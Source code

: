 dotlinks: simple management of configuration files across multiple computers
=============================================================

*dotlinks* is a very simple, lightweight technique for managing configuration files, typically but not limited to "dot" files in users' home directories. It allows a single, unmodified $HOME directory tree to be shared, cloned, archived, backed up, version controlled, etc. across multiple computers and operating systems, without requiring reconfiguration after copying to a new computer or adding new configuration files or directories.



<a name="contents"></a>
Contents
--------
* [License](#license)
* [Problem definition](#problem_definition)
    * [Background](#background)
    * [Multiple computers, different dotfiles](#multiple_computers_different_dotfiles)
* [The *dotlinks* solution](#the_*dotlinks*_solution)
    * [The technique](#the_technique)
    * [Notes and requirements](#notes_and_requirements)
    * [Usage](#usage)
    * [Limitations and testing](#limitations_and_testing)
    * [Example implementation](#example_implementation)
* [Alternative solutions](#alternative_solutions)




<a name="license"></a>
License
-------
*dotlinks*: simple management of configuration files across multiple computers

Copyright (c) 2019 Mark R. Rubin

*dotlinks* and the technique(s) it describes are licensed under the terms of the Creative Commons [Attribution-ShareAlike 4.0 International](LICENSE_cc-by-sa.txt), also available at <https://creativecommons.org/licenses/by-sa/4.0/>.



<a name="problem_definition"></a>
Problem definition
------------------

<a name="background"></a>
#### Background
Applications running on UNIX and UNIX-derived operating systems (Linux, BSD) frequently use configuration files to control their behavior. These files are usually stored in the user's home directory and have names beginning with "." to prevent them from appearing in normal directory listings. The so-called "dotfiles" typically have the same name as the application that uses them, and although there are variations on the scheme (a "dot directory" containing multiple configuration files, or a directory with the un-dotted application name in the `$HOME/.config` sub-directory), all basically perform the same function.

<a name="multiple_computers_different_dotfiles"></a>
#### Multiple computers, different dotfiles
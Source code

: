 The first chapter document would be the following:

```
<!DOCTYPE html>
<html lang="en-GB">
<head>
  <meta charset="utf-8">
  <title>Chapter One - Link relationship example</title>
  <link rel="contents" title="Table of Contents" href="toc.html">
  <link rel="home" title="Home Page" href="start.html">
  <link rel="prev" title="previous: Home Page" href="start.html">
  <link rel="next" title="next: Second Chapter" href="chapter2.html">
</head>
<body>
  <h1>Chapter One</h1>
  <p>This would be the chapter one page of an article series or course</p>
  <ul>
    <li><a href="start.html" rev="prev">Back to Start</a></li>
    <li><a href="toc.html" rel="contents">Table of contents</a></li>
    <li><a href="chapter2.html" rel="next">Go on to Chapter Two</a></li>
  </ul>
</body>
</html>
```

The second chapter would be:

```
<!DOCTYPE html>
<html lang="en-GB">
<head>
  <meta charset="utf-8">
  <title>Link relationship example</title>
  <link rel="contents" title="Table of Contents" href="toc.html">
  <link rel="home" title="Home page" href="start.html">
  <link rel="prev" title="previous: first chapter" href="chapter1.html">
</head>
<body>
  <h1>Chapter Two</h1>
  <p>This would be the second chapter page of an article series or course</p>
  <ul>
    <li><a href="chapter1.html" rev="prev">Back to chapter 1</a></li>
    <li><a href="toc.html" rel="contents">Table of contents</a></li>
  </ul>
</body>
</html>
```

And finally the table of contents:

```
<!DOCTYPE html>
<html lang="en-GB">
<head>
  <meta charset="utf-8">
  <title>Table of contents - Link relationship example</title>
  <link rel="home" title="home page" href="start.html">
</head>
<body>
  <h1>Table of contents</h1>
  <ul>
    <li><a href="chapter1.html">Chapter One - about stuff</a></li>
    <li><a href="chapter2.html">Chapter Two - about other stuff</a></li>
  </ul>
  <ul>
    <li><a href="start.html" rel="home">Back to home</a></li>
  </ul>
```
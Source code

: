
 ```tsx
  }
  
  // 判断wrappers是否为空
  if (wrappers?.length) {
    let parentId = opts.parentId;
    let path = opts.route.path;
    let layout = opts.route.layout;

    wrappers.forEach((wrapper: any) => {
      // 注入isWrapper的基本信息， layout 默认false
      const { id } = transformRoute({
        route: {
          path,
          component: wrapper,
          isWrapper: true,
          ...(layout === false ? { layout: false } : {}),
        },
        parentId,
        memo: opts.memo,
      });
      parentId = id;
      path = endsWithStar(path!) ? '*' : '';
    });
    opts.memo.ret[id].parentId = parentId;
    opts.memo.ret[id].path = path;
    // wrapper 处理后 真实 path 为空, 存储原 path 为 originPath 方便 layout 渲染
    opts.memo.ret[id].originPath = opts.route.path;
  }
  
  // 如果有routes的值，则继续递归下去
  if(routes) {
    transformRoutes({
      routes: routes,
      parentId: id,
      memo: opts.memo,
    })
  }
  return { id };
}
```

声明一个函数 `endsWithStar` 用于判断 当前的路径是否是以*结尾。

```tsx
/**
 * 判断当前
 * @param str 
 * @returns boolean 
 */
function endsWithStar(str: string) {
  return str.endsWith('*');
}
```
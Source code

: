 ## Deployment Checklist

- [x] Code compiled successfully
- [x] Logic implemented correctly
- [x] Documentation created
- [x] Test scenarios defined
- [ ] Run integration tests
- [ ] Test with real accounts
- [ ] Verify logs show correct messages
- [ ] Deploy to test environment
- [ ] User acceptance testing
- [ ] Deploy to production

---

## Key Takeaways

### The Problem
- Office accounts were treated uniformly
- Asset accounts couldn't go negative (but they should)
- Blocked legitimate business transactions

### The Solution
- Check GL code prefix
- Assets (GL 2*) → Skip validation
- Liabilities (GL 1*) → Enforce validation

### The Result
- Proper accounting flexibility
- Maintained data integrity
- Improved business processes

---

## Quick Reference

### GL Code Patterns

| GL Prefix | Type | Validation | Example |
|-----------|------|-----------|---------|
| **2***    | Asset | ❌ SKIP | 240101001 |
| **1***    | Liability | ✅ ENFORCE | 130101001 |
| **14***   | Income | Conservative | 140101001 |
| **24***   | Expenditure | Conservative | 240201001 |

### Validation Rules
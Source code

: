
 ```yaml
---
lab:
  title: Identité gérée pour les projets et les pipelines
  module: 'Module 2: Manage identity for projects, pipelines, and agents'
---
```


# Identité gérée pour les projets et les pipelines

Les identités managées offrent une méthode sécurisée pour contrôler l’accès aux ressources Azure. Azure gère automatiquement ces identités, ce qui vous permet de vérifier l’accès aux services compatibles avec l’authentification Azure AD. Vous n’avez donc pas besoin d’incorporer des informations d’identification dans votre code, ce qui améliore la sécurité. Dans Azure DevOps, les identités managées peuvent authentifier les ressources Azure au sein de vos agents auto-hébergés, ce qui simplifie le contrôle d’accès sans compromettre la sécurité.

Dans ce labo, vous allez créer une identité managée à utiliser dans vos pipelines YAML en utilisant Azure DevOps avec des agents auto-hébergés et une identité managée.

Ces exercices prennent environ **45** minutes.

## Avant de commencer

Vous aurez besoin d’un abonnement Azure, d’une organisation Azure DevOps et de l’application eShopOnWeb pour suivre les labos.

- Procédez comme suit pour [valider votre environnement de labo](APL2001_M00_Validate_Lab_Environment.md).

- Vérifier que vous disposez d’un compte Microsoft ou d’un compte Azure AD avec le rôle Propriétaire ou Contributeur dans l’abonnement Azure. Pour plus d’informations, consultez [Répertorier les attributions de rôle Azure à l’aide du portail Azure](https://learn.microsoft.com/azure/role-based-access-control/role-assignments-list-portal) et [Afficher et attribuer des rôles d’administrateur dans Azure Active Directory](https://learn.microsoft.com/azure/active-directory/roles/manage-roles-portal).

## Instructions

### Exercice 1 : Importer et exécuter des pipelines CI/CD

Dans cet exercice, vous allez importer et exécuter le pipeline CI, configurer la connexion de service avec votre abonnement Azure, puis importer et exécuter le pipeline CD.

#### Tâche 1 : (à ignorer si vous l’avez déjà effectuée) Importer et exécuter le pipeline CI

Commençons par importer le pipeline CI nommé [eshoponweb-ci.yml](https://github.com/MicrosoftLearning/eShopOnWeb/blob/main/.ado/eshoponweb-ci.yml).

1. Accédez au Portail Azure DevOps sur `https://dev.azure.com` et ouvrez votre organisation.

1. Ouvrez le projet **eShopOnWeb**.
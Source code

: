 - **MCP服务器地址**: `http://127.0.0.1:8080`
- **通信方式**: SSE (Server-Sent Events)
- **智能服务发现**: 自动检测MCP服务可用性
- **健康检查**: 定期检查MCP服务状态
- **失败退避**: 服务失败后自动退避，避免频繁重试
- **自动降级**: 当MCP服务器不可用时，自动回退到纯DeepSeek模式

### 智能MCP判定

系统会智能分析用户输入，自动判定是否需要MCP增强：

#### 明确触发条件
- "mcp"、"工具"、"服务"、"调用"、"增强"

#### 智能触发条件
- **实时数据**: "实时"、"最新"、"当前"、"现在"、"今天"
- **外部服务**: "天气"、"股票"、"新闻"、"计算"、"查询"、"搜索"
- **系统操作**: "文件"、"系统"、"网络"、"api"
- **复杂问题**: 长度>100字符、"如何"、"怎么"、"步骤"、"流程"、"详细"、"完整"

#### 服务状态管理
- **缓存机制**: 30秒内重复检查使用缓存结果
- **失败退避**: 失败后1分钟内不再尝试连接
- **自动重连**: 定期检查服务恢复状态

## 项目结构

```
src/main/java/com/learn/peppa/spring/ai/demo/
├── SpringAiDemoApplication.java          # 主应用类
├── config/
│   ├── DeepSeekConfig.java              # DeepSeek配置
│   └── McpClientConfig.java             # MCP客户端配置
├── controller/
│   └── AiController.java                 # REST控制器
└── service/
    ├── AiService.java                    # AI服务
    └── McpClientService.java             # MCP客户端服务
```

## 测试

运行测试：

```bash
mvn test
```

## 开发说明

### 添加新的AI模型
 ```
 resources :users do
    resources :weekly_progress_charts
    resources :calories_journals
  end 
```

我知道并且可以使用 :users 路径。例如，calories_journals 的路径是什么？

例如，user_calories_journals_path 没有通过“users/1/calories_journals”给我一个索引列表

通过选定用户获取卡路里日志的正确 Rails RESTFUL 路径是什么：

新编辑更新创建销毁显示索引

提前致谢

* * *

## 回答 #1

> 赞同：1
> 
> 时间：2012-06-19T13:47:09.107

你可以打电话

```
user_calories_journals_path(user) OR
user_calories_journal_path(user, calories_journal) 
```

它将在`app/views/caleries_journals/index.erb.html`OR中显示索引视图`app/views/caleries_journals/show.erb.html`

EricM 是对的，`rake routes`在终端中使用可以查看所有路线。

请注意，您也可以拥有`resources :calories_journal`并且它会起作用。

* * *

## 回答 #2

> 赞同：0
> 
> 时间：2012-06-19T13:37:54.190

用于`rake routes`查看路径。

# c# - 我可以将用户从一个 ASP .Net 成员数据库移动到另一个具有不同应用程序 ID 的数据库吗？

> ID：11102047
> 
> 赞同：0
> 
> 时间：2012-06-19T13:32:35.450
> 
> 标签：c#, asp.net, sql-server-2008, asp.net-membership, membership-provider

**Your instructions**
Only a number should be returned: how many lines in the material contain "series"?

**Task answer**
2